Noite de 26 de março. O adolescente Rafael Souza de Abreu, de 16 anos, encontra-se com amigos numa esquina do bairro Estuário, em Santos. Às 10 da noite, usa o celular para encomendar algumas esfihas. Minutos depois, ainda com o telefone na mão, vê-se diante de uma dupla de pistoleiros sobre uma moto. Leva um tiro na perna e, de joelhos, implora pela vida. É executado com sete tiros no rosto.

Madrugada do feriado de 21 de Abril. O jovem Marcos Paulo Soares Canuto, de 18 anos, sai de uma festa em Catiapoã, bairro periférico de São Vicente. Antes de voltar para casa de bicicleta, acompanha um amigo em passeio de moto. Os rapazes são abordados por quatro homens encapuzados, dois em cada moto. E são assassinados com vários tiros na cabeça. Duzentos metros adiante, outros dois jovens haviam sido executados pelo mesmo grupo.

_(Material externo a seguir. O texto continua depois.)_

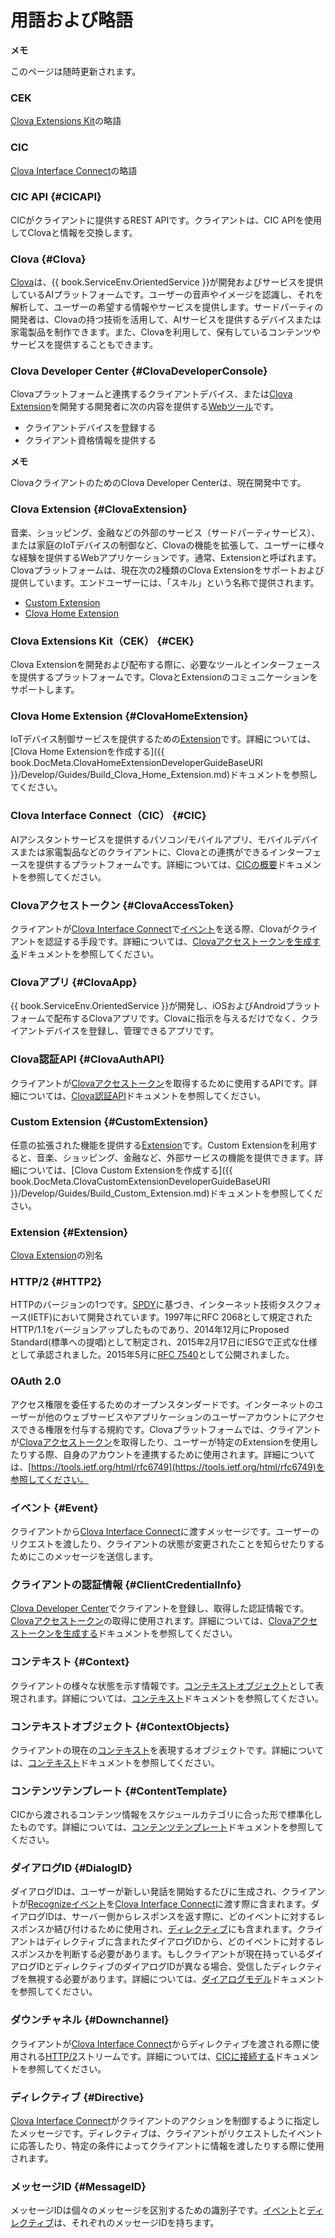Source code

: <!-- Note! This content includes shared parts. Therefore, when you update this file, you should beware of synchronization. -->

<!-- Start of the shared content: Glossary -->

# 用語および略語

<div class="note">
  <p><strong>メモ</strong></p>
  <p>このページは随時更新されます。</p>
</div>

### CEK
[Clova Extensions Kit](#CEK)の略語

### CIC
[Clova Interface Connect](#CIC)の略語

### CIC API {#CICAPI}
CICがクライアントに提供するREST APIです。クライアントは、CIC APIを使用してClovaと情報を交換します。

### Clova {#Clova}
[Clova](https://clova.line.me/)は、{{ book.ServiceEnv.OrientedService }}が開発およびサービスを提供しているAIプラットフォームです。ユーザーの音声やイメージを認識し、それを解析して、ユーザーの希望する情報やサービスを提供します。サードパーティの開発者は、Clovaの持つ技術を活用して、AIサービスを提供するデバイスまたは家電製品を制作できます。また、Clovaを利用して、保有しているコンテンツやサービスを提供することもできます。

### Clova Developer Center {#ClovaDeveloperConsole}
Clovaプラットフォームと連携するクライアントデバイス、または[Clova Extension](#ClovaExtension)を開発する開発者に次の内容を提供する<a target="_blank" href="{{ book.ServiceEnv.DeveloperConsoleURI }}">Webツール</a>です。
* クライアントデバイスを登録する
* クライアント資格情報を提供する

<div class="note">
  <p><strong>メモ</strong></p>
  <p>ClovaクライアントのためのClova Developer Centerは、現在開発中です。</p>
</div>

### Clova Extension {#ClovaExtension}
音楽、ショッピング、金融などの外部のサービス（サードパーティサービス）、または家庭のIoTデバイスの制御など、Clovaの機能を拡張して、ユーザーに様々な経験を提供するWebアプリケーションです。通常、Extensionと呼ばれます。Clovaプラットフォームは、現在次の2種類のClova Extensionをサポートおよび提供しています。エンドユーザーには、「スキル」という名称で提供されます。
* [Custom Extension](#CustomExtension)
* [Clova Home Extension](#ClovaHomeExtension)

### Clova Extensions Kit（CEK） {#CEK}
Clova Extensionを開発および配布する際に、必要なツールとインターフェースを提供するプラットフォームです。ClovaとExtensionのコミュニケーションをサポートします。

### Clova Home Extension {#ClovaHomeExtension}
IoTデバイス制御サービスを提供するための[Extension](#ClovaExtension)です。詳細については、[Clova Home Extensionを作成する]({{ book.DocMeta.ClovaHomeExtensionDeveloperGuideBaseURI }}/Develop/Guides/Build_Clova_Home_Extension.md)ドキュメントを参照してください。

### Clova Interface Connect（CIC） {#CIC}
AIアシスタントサービスを提供するパソコン/モバイルアプリ、モバイルデバイスまたは家電製品などのクライアントに、Clovaとの連携ができるインターフェースを提供するプラットフォームです。詳細については、[CICの概要](/Develop/CIC_Overview.md)ドキュメントを参照してください。

### Clovaアクセストークン {#ClovaAccessToken}
クライアントが[Clova Interface Connect](#CIC)で[イベント](#Event)を送る際、Clovaがクライアントを認証する手段です。詳細については、[Clovaアクセストークンを生成する](/Develop/Guides/Interact_with_CIC.md#CreateClovaAccessToken)ドキュメントを参照してください。

### Clovaアプリ {#ClovaApp}
{{ book.ServiceEnv.OrientedService }}が開発し、iOSおよびAndroidプラットフォームで配布するClovaアプリです。Clovaに指示を与えるだけでなく、クライアントデバイスを登録し、管理できるアプリです。

### Clova認証API {#ClovaAuthAPI}
クライアントが[Clovaアクセストークン](#ClovaAccessToken)を取得するために使用するAPIです。詳細については、[Clova認証API](/Develop/References/Clova_Auth_API.md)ドキュメントを参照してください。

### Custom Extension {#CustomExtension}
任意の拡張された機能を提供する[Extension](#ClovaExtension)です。Custom Extensionを利用すると、音楽、ショッピング、金融など、外部サービスの機能を提供できます。詳細については、[Clova Custom Extensionを作成する]({{ book.DocMeta.ClovaCustomExtensionDeveloperGuideBaseURI }}/Develop/Guides/Build_Custom_Extension.md)ドキュメントを参照してください。

### Extension {#Extension}
[Clova Extension](#ClovaExtension)の別名

### HTTP/2 {#HTTP2}
HTTPのバージョンの1つです。[SPDY](https://en.wikipedia.org/wiki/SPDY)に基づき、インターネット技術タスクフォース(IETF)において開発されています。1997年にRFC 2068として規定されたHTTP/1.1をバージョンアップしたものであり、2014年12月にProposed Standard(標準への提唱)として制定され、2015年2月17日にIESGで正式な仕様として承認されました。2015年5月に<a href="https://tools.ietf.org/html/rfc7540" target="_blank">RFC 7540</a>として公開されました。

### OAuth 2.0
アクセス権限を委任するためのオープンスタンダードです。インターネットのユーザーが他のウェブサービスやアプリケーションのユーザーアカウントにアクセスできる権限を付与する規約です。Clovaプラットフォームでは、クライアントが[Clovaアクセストークン](#ClovaAccessToken)を取得したり、ユーザーが特定のExtensionを使用したりする際、自身のアカウントを連携するために使用されます。詳細については、[https://tools.ietf.org/html/rfc6749](https://tools.ietf.org/html/rfc6749)を参照してください。

### イベント {#Event}
クライアントから[Clova Interface Connect](#CIC)に渡すメッセージです。ユーザーのリクエストを渡したり、クライアントの状態が変更されたことを知らせたりするためにこのメッセージを送信します。

### クライアントの認証情報 {#ClientCredentialInfo}
[Clova Developer Center](#ClovaDeveloperConsole)でクライアントを登録し、取得した認証情報です。[Clovaアクセストークン](#ClovaAccessToken)の取得に使用されます。詳細については、[Clovaアクセストークンを生成する](/Develop/Guides/Interact_with_CIC.md#CreateClovaAccessToken)ドキュメントを参照してください。

### コンテキスト {#Context}
クライアントの様々な状態を示す情報です。[コンテキストオブジェクト](#ContextObjects)として表現されます。詳細については、[コンテキスト](/Develop/References/Context_Objects.md)ドキュメントを参照してください。

### コンテキストオブジェクト {#ContextObjects}
クライアントの現在の[コンテキスト](#Context)を表現するオブジェクトです。詳細については、[コンテキスト](/Develop/References/Context_Objects.md)ドキュメントを参照してください。

### コンテンツテンプレート {#ContentTemplate}
CICから渡されるコンテンツ情報をスケジュールカテゴリに合った形で標準化したものです。詳細については、[コンテンツテンプレート](/Develop/References/Content_Templates.md)ドキュメントを参照してください。

### ダイアログID {#DialogID}
ダイアログIDは、ユーザーが新しい発話を開始するたびに生成され、クライアントが[Recognize](/Develop/References/MessageInterfaces/SpeechRecognizer.md#Recognize)[イベント](#Event)を[Clova Interface Connect](#CIC)に渡す際に含まれます。ダイアログIDは、サーバー側からレスポンスを返す際に、どのイベントに対するレスポンスか結び付けるために使用され、[ディレクティブ](#Directive)にも含まれます。クライアントはディレクティブに含まれたダイアログIDから、どのイベントに対するレスポンスかを判断する必要があります。もしクライアントが現在持っているダイアログIDとディレクティブのダイアログIDが異なる場合、受信したディレクティブを無視する必要があります。詳細については、[ダイアログモデル](/Develop/Guides/Manage_Dialogue_ID_And_Handle_Tasks.md)ドキュメントを参照してください。

### ダウンチャネル {#Downchannel}
クライアントが[Clova Interface Connect](#CIC)からディレクティブを渡される際に使用される[HTTP/2](#HTTP2)ストリームです。詳細については、[CICに接続する](/Develop/Guides/Interact_with_CIC.md#ConnectToCIC)ドキュメントを参照してください。

### ディレクティブ {#Directive}
[Clova Interface Connect](#CIC)がクライアントのアクションを制御するように指定したメッセージです。ディレクティブは、クライアントがリクエストしたイベントに応答したり、特定の条件によってクライアントに情報を渡したりする際に使用されます。

### メッセージID {#MessageID}
メッセージIDは個々のメッセージを区別するための識別子です。[イベント](#Event)と[ディレクティブ](#Directive)は、それぞれのメッセージIDを持ちます。

<!-- End of the shared content -->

Os inquéritos ainda não apontaram os responsáveis pela morte dos rapazes, mas os familiares de Rafael e Marcos compartilham uma certeza: os jovens foram executados por policiais militares que integram um grupo de extermínio na Baixada Santista.

As razões que levam à desconfiança são muitas. Dias antes de morrer, Rafael foi acusado de roubar uma loja de roupas. A casa de sua bisavó, onde dormia de vez em quando, teria sido vasculhada por PMs três vezes. De acordo com o pai, o portuário José de Abreu Neto, policiais que faziam bico de segurança na loja seriam os autores do ataque. "Quinze dias depois da morte do meu filho, uma testemunha foi assassinada. Os outros que presenciaram o crime ou se calaram ou saíram da cidade com medo. Um dos PMs envolvidos costuma mandar recados para mim. Bate na molecada da rua e fala: "Vocês estão apanhando por culpa do Zezinho"”.

No caso de Marcos Paulo, chamou a atenção o fato de os assassinos fazerem uma abordagem tipicamente policial antes da execução. Os amigos foram revistados e apresentaram o documento de identidade aos algozes. "Recolhi o RG do meu filho no chão", lembra a enfermeira Flávia Gonzaga, mãe do estudante assassinado.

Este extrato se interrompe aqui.